Thermodynamic Studies on the Specificity of l‐Isoleucine · tRNA Ligase of Escherichia coli MRE 600

Abstract

The association enthalpies, δH_a, involved in the reactions between l-isoleucine:tRNA ligase (AMP-forming) from Escherichia coli MRE 600 (EC 6.1.1.5) and various amino acids have been determined calorimetrically in 50 mM potassium phosphate buffer, at pH 7.5, in the presence of 1 mM dithioerythritol.
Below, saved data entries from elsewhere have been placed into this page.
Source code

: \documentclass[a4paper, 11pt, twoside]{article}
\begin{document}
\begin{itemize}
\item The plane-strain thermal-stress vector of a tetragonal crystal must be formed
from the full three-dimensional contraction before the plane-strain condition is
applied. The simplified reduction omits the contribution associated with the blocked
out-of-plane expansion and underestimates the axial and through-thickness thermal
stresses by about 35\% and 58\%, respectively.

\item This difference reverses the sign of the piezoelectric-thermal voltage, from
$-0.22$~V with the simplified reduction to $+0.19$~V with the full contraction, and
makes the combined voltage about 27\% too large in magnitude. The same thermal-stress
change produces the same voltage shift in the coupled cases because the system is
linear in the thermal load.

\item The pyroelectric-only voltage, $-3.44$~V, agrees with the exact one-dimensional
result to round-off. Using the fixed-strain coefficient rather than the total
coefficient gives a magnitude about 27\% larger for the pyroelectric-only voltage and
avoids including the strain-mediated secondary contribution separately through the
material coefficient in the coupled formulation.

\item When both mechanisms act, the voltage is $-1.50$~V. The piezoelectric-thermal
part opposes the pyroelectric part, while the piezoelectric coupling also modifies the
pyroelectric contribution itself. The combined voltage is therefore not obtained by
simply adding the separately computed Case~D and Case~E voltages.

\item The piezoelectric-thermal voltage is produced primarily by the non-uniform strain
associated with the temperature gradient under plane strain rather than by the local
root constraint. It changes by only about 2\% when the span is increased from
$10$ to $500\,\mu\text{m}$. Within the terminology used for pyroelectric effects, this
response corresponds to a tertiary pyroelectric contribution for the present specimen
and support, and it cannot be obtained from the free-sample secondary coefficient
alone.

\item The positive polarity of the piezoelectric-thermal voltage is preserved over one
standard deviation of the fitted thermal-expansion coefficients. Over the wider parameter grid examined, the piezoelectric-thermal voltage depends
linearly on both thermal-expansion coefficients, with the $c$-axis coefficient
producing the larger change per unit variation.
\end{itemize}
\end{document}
The δH_a values for binding of l-isoleucine, l-leucine, l-valine, l-norvaline and l-2-amino-3S,4-dimethyl pentanoic acid agree within the limits of experimental error in magnitude (−3.7 ± 0.9 kcal mol⁻¹ or −15.5 ± 3.8 kJ mol⁻¹ at 25°C) and variation with temperature (δc_p=−430 ± 20 cal mol⁻¹ K⁻¹ or 1799 ± 84 J mol⁻¹ K⁻¹). In view of the large differences in the equilibrium constants for the corresponding binding equilibria, the identical association enthalpies suggest that the enthalpic contribution to the Gibbs free energy of binding, δG_a, cannot be responsible for the specificity of the interaction of the enzyme with the amino acids. It has rather to be inferred that the entropic term, δS_a, is decisive in discriminating the correct amino acid. Analogous calorimetric binding studies on the reaction between l-isoleucinol and the enzyme suggest that the absence of the carboxyl group renders the association enthalpy more positive (by 4–5 kcal mol⁻¹ or 16.7–20.9 kJ mol⁻¹) with respect to that of the amino acids. The variation with temperature of the δH_a values, however, practically parallels that of the amino acids.